You know, what we choose to measure as a country matters. It really matters, because it drives political focus, it drives public activity. And against that context, I think the limitations of GDP as a measurement of a country's success are all too obvious. You know, GDP measures the output of all of our work, but it says nothing about the nature of that work, about whether that work is worthwhile or fulfilling. It puts a value, for example, on illegal drug consumption, but not on unpaid care. It values activity in the short term that boosts the economy, even if that activity is hugely damaging to the sustainability of our planet in the longer term.
And we reflect on the past decade of political and economic upheaval, of growing inequalities, and when we look ahead to the challenges of the climate emergency, increasing automation, an aging population, then I think the argument for the case for a much broader definition of what it means to be successful as a country, as a society, is compelling, and increasingly so.

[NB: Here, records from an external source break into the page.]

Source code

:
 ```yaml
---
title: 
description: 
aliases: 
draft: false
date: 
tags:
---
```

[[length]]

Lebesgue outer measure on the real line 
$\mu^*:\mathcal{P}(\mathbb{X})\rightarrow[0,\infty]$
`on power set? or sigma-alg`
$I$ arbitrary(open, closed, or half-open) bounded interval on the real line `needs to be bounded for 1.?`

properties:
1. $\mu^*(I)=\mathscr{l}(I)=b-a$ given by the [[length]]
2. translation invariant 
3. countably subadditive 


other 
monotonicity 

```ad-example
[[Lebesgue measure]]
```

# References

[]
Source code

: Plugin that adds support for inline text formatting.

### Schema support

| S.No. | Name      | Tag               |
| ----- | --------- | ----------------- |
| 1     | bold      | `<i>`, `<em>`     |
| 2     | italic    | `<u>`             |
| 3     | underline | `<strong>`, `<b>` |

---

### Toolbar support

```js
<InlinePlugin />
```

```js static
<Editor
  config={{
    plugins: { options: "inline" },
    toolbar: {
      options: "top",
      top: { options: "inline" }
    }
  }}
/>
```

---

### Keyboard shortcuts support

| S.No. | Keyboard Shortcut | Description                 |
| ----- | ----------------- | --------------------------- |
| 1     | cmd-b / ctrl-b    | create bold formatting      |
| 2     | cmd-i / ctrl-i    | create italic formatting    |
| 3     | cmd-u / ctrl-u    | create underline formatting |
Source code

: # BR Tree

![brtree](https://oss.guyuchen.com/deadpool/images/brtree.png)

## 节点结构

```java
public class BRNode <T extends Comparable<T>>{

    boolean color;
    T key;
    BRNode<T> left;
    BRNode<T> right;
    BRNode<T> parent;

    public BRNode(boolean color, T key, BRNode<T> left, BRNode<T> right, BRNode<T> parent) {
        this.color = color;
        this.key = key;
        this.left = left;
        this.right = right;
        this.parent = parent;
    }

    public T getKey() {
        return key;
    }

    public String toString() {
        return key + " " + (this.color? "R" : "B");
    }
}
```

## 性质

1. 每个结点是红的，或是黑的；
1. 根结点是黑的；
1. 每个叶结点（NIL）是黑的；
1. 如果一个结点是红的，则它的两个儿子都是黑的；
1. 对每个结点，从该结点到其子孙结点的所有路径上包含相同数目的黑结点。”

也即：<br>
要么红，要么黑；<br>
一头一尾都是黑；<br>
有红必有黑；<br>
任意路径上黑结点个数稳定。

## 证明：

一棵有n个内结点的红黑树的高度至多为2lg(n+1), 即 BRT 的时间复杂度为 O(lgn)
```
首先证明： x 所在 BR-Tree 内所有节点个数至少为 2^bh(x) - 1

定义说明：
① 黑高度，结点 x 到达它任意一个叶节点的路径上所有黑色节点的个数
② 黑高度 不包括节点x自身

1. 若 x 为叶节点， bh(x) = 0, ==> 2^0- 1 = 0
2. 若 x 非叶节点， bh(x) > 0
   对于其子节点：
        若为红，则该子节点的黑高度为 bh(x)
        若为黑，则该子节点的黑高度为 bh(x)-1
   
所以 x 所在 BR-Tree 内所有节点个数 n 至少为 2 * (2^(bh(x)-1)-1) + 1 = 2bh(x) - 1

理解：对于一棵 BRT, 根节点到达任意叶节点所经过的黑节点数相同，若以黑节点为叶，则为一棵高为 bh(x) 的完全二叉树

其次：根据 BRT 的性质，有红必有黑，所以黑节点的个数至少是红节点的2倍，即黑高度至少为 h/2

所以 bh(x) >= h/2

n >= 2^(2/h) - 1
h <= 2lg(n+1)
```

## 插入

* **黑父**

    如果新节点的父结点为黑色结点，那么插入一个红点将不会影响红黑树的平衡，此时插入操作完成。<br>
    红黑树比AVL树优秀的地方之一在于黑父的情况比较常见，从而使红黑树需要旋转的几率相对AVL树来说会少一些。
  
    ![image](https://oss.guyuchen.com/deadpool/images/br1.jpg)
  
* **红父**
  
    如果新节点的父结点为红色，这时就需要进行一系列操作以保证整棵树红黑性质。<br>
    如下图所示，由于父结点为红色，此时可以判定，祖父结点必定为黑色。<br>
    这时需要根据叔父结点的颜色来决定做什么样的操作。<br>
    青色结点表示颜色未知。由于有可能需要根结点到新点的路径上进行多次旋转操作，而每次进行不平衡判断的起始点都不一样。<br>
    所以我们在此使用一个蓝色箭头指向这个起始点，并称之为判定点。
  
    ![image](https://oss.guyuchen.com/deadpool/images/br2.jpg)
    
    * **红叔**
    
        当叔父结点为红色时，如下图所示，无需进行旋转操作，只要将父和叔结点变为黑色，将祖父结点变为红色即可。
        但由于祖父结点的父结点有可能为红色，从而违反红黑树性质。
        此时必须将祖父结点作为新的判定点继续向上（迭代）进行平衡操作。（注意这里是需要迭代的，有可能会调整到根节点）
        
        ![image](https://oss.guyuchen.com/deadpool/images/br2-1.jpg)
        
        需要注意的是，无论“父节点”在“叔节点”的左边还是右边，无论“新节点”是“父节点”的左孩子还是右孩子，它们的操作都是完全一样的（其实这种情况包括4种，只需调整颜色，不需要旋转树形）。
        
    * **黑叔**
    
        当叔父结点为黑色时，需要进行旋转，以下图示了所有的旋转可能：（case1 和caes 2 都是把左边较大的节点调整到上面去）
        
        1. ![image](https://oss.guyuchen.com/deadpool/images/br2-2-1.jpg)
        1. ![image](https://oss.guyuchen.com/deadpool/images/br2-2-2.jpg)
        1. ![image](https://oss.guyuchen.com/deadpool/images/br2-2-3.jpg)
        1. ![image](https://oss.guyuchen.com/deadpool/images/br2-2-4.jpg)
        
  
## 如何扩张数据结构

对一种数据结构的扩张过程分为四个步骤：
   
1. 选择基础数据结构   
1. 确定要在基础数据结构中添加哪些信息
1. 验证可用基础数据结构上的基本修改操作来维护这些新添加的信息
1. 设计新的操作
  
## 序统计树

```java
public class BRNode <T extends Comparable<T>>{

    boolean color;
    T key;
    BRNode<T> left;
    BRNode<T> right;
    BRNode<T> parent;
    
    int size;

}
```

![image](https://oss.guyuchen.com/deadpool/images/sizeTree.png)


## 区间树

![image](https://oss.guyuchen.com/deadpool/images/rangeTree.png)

And that is why Scotland, in 2018, took the lead, took the initiative in establishing a new network called the Wellbeing Economy Governments group, bringing together as founding members the countries of Scotland, Iceland and New Zealand, for obvious reasons. We're sometimes called the SIN countries, although our focus is very much on the common good. And the purpose of this group is to challenge that focus on the narrow measurement of GDP. To say that, yes, economic growth matters — it is important — but it is not all that is important. And growth in GDP should not be pursued at any or all cost. In fact, the argument of that group is that the goal, the objective of economic policy should be collective well-being: how happy and healthy a population is, not just how wealthy a population is.
And I'll touch on the policy implications of that in a moment. But I think, particularly in the world we live in today, it has a deeper resonance. You know, when we focus on well-being, we start a conversation that provokes profound and fundamental questions. What really matters to us in our lives? What do we value in the communities we live in? What kind of country, what kind of society, do we really want to be? And when we engage people in those questions, in finding the answers to those questions, then I believe that we have a much better chance of addressing the alienation and disaffection from politics that is so prevalent in so many countries across the developed world today.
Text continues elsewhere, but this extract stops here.